Повседневная жизнь Китая в эпоху Мин (Малявин) - страница 38

Если Небо преломляется в неисчерпаемом многоголосье Земли, то справедливо и обратное утверждение: тень земного бытия скользит по Небу, делая его продолжением вечного таинства жизни, всегда присутствующего «здесь и сейчас». С древности картины потусторонней жизни у китайцев выглядели точной копией земного быта: небеса для них — не «отражение» земного уклада, а прямое его продолжение. А потому небесное блаженство было всегда неотличимо от простейших радостей повседневной жизни: веселых пирушек, приятной беседы с другом, прогулки с красавицей, всевозможных игр и представлений.

Идею взаимопроникновения небесного и земного носил в себе уже первый мудрец Китая — Конфуций (Кун-цзы). Этот плоский моралист, слишком щепетильный для того, чтобы иметь успех в политике, глашатай прописных истин, учивший прежде и превыше всего «не пренебрегать повседневными делами», хранил в себе, однако, какую-то глубокую, неизъяснимую тайну — тайну присутствия Неба в рутине человеческого быта. «Никто не знает меня! Знает меня разве что одно Небо!» — восклицал великий учитель незадолго до смерти. Учитель Кун явно жил с мыслью о том, что он и продолжатели его дела принадлежат к внутреннему кругу посвященных, которым не пристало гордиться публичными достижениями.
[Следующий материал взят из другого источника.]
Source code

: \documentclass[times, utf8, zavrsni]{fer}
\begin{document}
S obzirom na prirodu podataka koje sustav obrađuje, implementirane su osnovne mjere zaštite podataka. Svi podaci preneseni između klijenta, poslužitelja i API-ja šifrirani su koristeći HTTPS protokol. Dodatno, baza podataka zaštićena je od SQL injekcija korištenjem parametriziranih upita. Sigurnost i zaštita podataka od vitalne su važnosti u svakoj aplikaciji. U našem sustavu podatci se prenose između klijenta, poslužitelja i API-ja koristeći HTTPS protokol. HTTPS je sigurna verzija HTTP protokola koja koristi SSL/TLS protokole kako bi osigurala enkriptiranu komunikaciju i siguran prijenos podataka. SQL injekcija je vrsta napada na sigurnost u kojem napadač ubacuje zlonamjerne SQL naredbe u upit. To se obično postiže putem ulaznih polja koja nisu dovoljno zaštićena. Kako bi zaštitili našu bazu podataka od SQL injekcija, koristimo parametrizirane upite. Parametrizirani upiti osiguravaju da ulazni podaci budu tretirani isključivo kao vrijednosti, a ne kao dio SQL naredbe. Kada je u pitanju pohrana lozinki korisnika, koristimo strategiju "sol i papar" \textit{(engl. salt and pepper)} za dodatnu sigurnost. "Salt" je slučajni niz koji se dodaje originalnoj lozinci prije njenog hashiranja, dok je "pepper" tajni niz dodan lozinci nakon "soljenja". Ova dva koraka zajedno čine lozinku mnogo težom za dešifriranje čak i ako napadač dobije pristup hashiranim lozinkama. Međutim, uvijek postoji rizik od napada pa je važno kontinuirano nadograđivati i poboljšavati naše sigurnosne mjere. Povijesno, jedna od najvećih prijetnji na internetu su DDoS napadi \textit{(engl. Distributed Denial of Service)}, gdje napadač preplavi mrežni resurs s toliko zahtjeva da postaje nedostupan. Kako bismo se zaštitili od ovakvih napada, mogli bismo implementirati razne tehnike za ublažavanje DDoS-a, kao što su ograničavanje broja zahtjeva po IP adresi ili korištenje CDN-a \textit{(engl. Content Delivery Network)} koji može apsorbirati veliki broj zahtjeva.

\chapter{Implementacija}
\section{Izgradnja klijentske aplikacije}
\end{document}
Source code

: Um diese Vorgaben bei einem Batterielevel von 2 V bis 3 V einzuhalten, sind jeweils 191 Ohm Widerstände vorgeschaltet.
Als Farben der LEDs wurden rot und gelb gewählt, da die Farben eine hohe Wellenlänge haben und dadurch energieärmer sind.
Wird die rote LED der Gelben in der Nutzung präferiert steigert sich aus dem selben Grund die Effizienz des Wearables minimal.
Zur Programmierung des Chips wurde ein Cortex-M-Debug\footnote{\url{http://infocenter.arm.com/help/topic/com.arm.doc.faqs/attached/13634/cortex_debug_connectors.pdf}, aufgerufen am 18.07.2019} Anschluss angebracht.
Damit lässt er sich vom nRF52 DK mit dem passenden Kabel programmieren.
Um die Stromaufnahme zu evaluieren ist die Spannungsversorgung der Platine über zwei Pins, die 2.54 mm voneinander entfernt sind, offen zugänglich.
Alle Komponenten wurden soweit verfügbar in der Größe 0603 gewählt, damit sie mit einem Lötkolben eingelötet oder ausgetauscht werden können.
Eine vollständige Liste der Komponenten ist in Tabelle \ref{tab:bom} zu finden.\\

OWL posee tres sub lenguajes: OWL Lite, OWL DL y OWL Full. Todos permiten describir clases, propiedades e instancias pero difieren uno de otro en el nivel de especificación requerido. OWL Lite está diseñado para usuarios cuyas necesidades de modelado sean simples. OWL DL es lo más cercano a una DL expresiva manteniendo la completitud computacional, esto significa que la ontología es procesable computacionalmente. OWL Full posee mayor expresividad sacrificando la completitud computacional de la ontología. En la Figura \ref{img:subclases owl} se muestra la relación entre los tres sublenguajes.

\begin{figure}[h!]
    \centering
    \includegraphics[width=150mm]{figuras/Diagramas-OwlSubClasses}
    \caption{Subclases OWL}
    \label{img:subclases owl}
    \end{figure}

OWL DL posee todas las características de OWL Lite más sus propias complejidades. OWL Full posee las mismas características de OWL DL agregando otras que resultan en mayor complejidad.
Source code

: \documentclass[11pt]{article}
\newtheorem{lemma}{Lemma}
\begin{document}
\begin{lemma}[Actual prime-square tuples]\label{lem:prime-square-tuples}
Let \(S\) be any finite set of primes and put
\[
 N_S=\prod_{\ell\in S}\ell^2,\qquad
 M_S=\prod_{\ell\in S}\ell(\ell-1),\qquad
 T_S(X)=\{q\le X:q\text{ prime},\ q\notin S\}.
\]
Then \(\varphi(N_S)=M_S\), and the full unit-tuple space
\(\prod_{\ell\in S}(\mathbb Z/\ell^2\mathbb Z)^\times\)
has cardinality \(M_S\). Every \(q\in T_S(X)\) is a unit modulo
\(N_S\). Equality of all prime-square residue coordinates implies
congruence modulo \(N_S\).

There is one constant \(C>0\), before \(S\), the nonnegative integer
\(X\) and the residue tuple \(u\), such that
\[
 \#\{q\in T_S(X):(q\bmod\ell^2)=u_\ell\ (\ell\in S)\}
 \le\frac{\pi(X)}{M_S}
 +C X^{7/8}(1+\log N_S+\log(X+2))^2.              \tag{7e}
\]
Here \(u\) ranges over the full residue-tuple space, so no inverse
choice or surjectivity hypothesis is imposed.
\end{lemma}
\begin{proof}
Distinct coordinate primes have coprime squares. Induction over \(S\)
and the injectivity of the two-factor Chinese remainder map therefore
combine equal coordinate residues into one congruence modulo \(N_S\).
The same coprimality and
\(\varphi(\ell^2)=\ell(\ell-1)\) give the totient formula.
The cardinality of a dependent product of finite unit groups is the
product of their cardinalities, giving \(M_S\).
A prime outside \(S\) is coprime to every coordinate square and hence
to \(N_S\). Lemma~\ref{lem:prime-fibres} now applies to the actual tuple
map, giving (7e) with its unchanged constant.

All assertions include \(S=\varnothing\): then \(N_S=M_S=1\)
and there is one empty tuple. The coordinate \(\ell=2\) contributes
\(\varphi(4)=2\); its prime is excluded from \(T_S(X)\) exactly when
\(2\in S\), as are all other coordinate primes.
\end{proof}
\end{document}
Человек, по Конфуцию, должен в самом себе, в недосягаемой для посторонних «внутренней клети сердца» находить самое прочное и возвышенное основание своего бытия. Все внешнее, показное, зрелищное недостойно внимания истинно благородного мужа. Из века в век конфуцианские моралисты осуждали «пустой блеск» двора, а заодно и многое из того, что составляет европейский эстетический идеал: пластическую законченность формы в скульптуре и архитектуре, сладкозвучие в музыке, вообще всякое любование внешними предметами, в том числе и человеческим телом. В Китае бессмертия полагалось добиваться только духовным совершенствованием. А все внешнее имело для китайцев статус украшения, орнамента и даже, быть может, ложного следа.

Китайцы не могли помыслить ни одной вещи без присущего ей декора: у каждого животного и растения — свой узор, и не может быть государя без свиты, блюда без приправы, цветка без бабочки, а чувства — без соответствующего жеста. Речь идет не просто об орнаменте, а именно о декоруме как истинной внешности, которая, вечно устремляясь за пределы данного, установленного, понятого, являет собой, как ни странно, непосредственное преломление чистой внутренности, непрозрачной глубины жизненного опыта. Отсюда следует, помимо прочего, что китайский художник был призван, с одной стороны, схватить внутреннее качество созерцаемой картины, а с другой — передать это качество в очень условных, нормативных и по природе своей фрагментарных обра зах-знаках. Для него видимый мир был только отблеском, тенью, покровом, экраном реальности, но никто и не думал усомниться в его праве на творчество — ведь внутренняя реальность, подчиняясь принципу самопревращения превращений, пребывает именно в «ином», отчужденном образе. Нужно со всем тщанием и искренней любовью явить взору декорум бытия, красочную ширму реальности для того, чтобы открыть в глубине своего опыта нечто первозданное и несотворенное. То, что остается вне слов и образов, — и потому пребудет вовеки. Воистину, иносказание и, следовательно, в известном смысле ложь оказывается здесь самым прямым и искренним способом поведать правду.